Na análise da possibilidade de responsabilização do Estado por danos ambientais para
os quais sua omissão contribui, o julgamento dos fatos deverá pautar-se em critérios de
razoabilidade e, principalmente, de prudência, pois é o princípio responsável pela opção da
mediania adequada a cada situação. Aplicar a prudência, destarte, exige capacidade de
reconhecer o meio-termo no caso concreto e optar pela decisão correta, que melhor atenda às
peculiaridades da situação. A prudência permite interpretar e subsumir corretamente o Direito
Ambiental.
A aplicação da teoria objetiva para a responsabilidade estatal, mesmo que por atos
omissivos lesivos ao meio ambiente decorre, ainda, da possibilidade de inserção do instituto
como um elemento da ética.

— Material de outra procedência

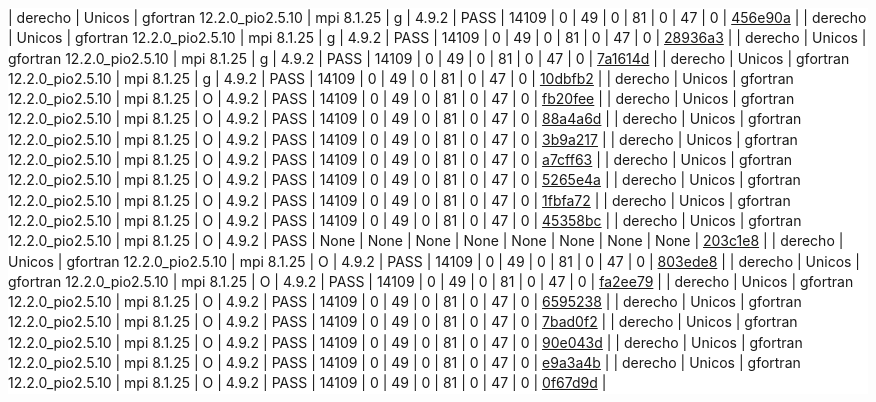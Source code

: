 | derecho | Unicos | gfortran 12.2.0_pio2.5.10 | mpi 8.1.25  | g | 4.9.2  | PASS | 14109 | 0 | 49 | 0 | 81 | 0 | 47 | 0 | <a href="https://github.com/esmf-org/esmf-test-artifacts/tree/456e90ad71f5427b54159fc2ef716145401cde66/develop/gfortran/12.2.0_pio2.5.10/g/mpi/8.1.25" target="_blank">456e90a</a> | 
| derecho | Unicos | gfortran 12.2.0_pio2.5.10 | mpi 8.1.25  | g | 4.9.2  | PASS | 14109 | 0 | 49 | 0 | 81 | 0 | 47 | 0 | <a href="https://github.com/esmf-org/esmf-test-artifacts/tree/28936a347b3c4cae67a58f96b50f112a1f2014d8/develop/gfortran/12.2.0_pio2.5.10/g/mpi/8.1.25" target="_blank">28936a3</a> | 
| derecho | Unicos | gfortran 12.2.0_pio2.5.10 | mpi 8.1.25  | g | 4.9.2  | PASS | 14109 | 0 | 49 | 0 | 81 | 0 | 47 | 0 | <a href="https://github.com/esmf-org/esmf-test-artifacts/tree/7a1614d0fc31bf1ebae8b58272317d55e37dac00/develop/gfortran/12.2.0_pio2.5.10/g/mpi/8.1.25" target="_blank">7a1614d</a> | 
| derecho | Unicos | gfortran 12.2.0_pio2.5.10 | mpi 8.1.25  | g | 4.9.2  | PASS | 14109 | 0 | 49 | 0 | 81 | 0 | 47 | 0 | <a href="https://github.com/esmf-org/esmf-test-artifacts/tree/10dbfb2437f653b51c833955270d728322d31e7c/develop/gfortran/12.2.0_pio2.5.10/g/mpi/8.1.25" target="_blank">10dbfb2</a> | 
| derecho | Unicos | gfortran 12.2.0_pio2.5.10 | mpi 8.1.25  | O | 4.9.2  | PASS | 14109 | 0 | 49 | 0 | 81 | 0 | 47 | 0 | <a href="https://github.com/esmf-org/esmf-test-artifacts/tree/fb20fee73704c2bc01f38ee09cef20307e543c69/develop/gfortran/12.2.0_pio2.5.10/O/mpi/8.1.25" target="_blank">fb20fee</a> | 
| derecho | Unicos | gfortran 12.2.0_pio2.5.10 | mpi 8.1.25  | O | 4.9.2  | PASS | 14109 | 0 | 49 | 0 | 81 | 0 | 47 | 0 | <a href="https://github.com/esmf-org/esmf-test-artifacts/tree/88a4a6d6ffc73653d31a86cbd1e58912febc2844/develop/gfortran/12.2.0_pio2.5.10/O/mpi/8.1.25" target="_blank">88a4a6d</a> | 
| derecho | Unicos | gfortran 12.2.0_pio2.5.10 | mpi 8.1.25  | O | 4.9.2  | PASS | 14109 | 0 | 49 | 0 | 81 | 0 | 47 | 0 | <a href="https://github.com/esmf-org/esmf-test-artifacts/tree/3b9a21708f6c8a0d18318275770ad4e2c1284799/develop/gfortran/12.2.0_pio2.5.10/O/mpi/8.1.25" target="_blank">3b9a217</a> | 
| derecho | Unicos | gfortran 12.2.0_pio2.5.10 | mpi 8.1.25  | O | 4.9.2  | PASS | 14109 | 0 | 49 | 0 | 81 | 0 | 47 | 0 | <a href="https://github.com/esmf-org/esmf-test-artifacts/tree/a7cff630de57efedd2590c0c9b69f24f26f330ad/develop/gfortran/12.2.0_pio2.5.10/O/mpi/8.1.25" target="_blank">a7cff63</a> | 
| derecho | Unicos | gfortran 12.2.0_pio2.5.10 | mpi 8.1.25  | O | 4.9.2  | PASS | 14109 | 0 | 49 | 0 | 81 | 0 | 47 | 0 | <a href="https://github.com/esmf-org/esmf-test-artifacts/tree/5265e4a1ec1bf20eeedf45406bcf486d76f58d1a/develop/gfortran/12.2.0_pio2.5.10/O/mpi/8.1.25" target="_blank">5265e4a</a> | 
| derecho | Unicos | gfortran 12.2.0_pio2.5.10 | mpi 8.1.25  | O | 4.9.2  | PASS | 14109 | 0 | 49 | 0 | 81 | 0 | 47 | 0 | <a href="https://github.com/esmf-org/esmf-test-artifacts/tree/1fbfa72401756b7aed9f1400e4638106e7bad4eb/develop/gfortran/12.2.0_pio2.5.10/O/mpi/8.1.25" target="_blank">1fbfa72</a> | 
| derecho | Unicos | gfortran 12.2.0_pio2.5.10 | mpi 8.1.25  | O | 4.9.2  | PASS | 14109 | 0 | 49 | 0 | 81 | 0 | 47 | 0 | <a href="https://github.com/esmf-org/esmf-test-artifacts/tree/45358bca85a5f72a3744380d3135dee967c2a916/develop/gfortran/12.2.0_pio2.5.10/O/mpi/8.1.25" target="_blank">45358bc</a> | 
| derecho | Unicos | gfortran 12.2.0_pio2.5.10 | mpi 8.1.25  | O | 4.9.2  | PASS | None | None | None | None | None | None | None | None | <a href="https://github.com/esmf-org/esmf-test-artifacts/tree/203c1e82d11bf5a87e9e1666923ed78312affe1b/develop/gfortran/12.2.0_pio2.5.10/O/mpi/8.1.25" target="_blank">203c1e8</a> | 
| derecho | Unicos | gfortran 12.2.0_pio2.5.10 | mpi 8.1.25  | O | 4.9.2  | PASS | 14109 | 0 | 49 | 0 | 81 | 0 | 47 | 0 | <a href="https://github.com/esmf-org/esmf-test-artifacts/tree/803ede8c730319c55c585b9eb0aa9205f50db71d/develop/gfortran/12.2.0_pio2.5.10/O/mpi/8.1.25" target="_blank">803ede8</a> | 
| derecho | Unicos | gfortran 12.2.0_pio2.5.10 | mpi 8.1.25  | O | 4.9.2  | PASS | 14109 | 0 | 49 | 0 | 81 | 0 | 47 | 0 | <a href="https://github.com/esmf-org/esmf-test-artifacts/tree/fa2ee7910fc1e72eee68e03f25064ff9b87dbbdd/develop/gfortran/12.2.0_pio2.5.10/O/mpi/8.1.25" target="_blank">fa2ee79</a> | 
| derecho | Unicos | gfortran 12.2.0_pio2.5.10 | mpi 8.1.25  | O | 4.9.2  | PASS | 14109 | 0 | 49 | 0 | 81 | 0 | 47 | 0 | <a href="https://github.com/esmf-org/esmf-test-artifacts/tree/65952388a30def8b90f7f1e9ab0e303715a07a25/develop/gfortran/12.2.0_pio2.5.10/O/mpi/8.1.25" target="_blank">6595238</a> | 
| derecho | Unicos | gfortran 12.2.0_pio2.5.10 | mpi 8.1.25  | O | 4.9.2  | PASS | 14109 | 0 | 49 | 0 | 81 | 0 | 47 | 0 | <a href="https://github.com/esmf-org/esmf-test-artifacts/tree/7bad0f29b3388525174f48283d8d74fa9561b546/develop/gfortran/12.2.0_pio2.5.10/O/mpi/8.1.25" target="_blank">7bad0f2</a> | 
| derecho | Unicos | gfortran 12.2.0_pio2.5.10 | mpi 8.1.25  | O | 4.9.2  | PASS | 14109 | 0 | 49 | 0 | 81 | 0 | 47 | 0 | <a href="https://github.com/esmf-org/esmf-test-artifacts/tree/90e043d6b4580612e6b0ad9beb5b68666d43d895/develop/gfortran/12.2.0_pio2.5.10/O/mpi/8.1.25" target="_blank">90e043d</a> | 
| derecho | Unicos | gfortran 12.2.0_pio2.5.10 | mpi 8.1.25  | O | 4.9.2  | PASS | 14109 | 0 | 49 | 0 | 81 | 0 | 47 | 0 | <a href="https://github.com/esmf-org/esmf-test-artifacts/tree/e9a3a4b5c346957d45b17ae108a1e765bb7b96e4/develop/gfortran/12.2.0_pio2.5.10/O/mpi/8.1.25" target="_blank">e9a3a4b</a> | 
| derecho | Unicos | gfortran 12.2.0_pio2.5.10 | mpi 8.1.25  | O | 4.9.2  | PASS | 14109 | 0 | 49 | 0 | 81 | 0 | 47 | 0 | <a href="https://github.com/esmf-org/esmf-test-artifacts/tree/0f67d9d1c0cbea1668de226b73258f03afa43f04/develop/gfortran/12.2.0_pio2.5.10/O/mpi/8.1.25" target="_blank">0f67d9d</a> |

A ética da responsabilidade é imperativo da atual sociedade,
caracterizada por riscos e incertezas decorrentes dos avanços científicos e tecnológicos. É um
dever do homem frente à necessidade de manutenção da qualidade de vida para as presentes e
futuras gerações. Neste sentido é que o Poder Público deve agir positivamente, inserindo
valores éticos na sua atuação, através de uma política responsável e que favoreça a difusão da
ecocidadania.
118
O princípio ético da responsabilidade encontra na educação uma importante aliada,
pois ela suscita a reflexão dos cidadãos para este dever de todos frente aos riscos de danos,
fornecendo os meios para concretização do agir pautado na responsabilidade ética e na
prudência. A educação é um instrumento para a ecocidadania, para a conscientização pública
do papel individual e do Estado na proteção e defesa do meio ambiente, contribuindo com a
redução dos danos ambientais. Assim, considerando-se a possibilidade de responsabilização
solidária do Poder Público com o poluidor direto, os resultados positivos da educação
refletirão nisso, de forma que reduzirá este ônus estatal.

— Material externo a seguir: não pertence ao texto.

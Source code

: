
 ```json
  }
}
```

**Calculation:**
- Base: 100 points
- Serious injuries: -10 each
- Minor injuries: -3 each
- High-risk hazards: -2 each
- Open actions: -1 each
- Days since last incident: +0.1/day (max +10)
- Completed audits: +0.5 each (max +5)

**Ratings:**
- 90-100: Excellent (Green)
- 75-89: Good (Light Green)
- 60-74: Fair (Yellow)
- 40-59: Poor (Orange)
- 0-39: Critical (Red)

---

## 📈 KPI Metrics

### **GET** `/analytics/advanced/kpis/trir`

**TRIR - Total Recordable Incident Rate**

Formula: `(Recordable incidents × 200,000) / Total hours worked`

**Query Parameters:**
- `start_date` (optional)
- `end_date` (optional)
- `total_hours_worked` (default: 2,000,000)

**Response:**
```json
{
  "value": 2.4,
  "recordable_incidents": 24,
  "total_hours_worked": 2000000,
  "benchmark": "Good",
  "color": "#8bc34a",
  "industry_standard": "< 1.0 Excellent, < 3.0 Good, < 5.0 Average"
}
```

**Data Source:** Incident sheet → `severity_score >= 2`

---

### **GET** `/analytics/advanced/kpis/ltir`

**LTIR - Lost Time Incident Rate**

Em sentido oposto, a omissão do Estado na implementação de políticas públicas
voltadas à educação ambiental, ao mesmo tempo em que não contribuirá para a
conscientização popular e redução de danos ao meio ambiente, também pode agravar a
responsabilidade do Estado. Além da omissão na fiscalização ou na adoção de medidas que
diretamente poderiam evitar o dano, o Poder Público poderá ser penalizado pela inércia no seu
dever constitucional de promover a educação.
Em síntese, o papel do Estado é, sem dúvida, proteger o meio ambiente
ecologicamente equilibrado para que não ocorram danos, mas sem obstaculizar o
desenvolvimento social e econômico, que, juntamente com o aspecto ambiental, ambos são
necessários para a qualidade de vida. Para isso, deve praticar a prudência ambiental e
estimulá-la através de políticas públicas voltadas à educação ambiental e à conscientização
popular, pois a gestão democrática e a ecocidadania representam formas virtuosas, de
sabedoria prática, de phronesis, frente aos desafios, incertezas e riscos da sociedade atual.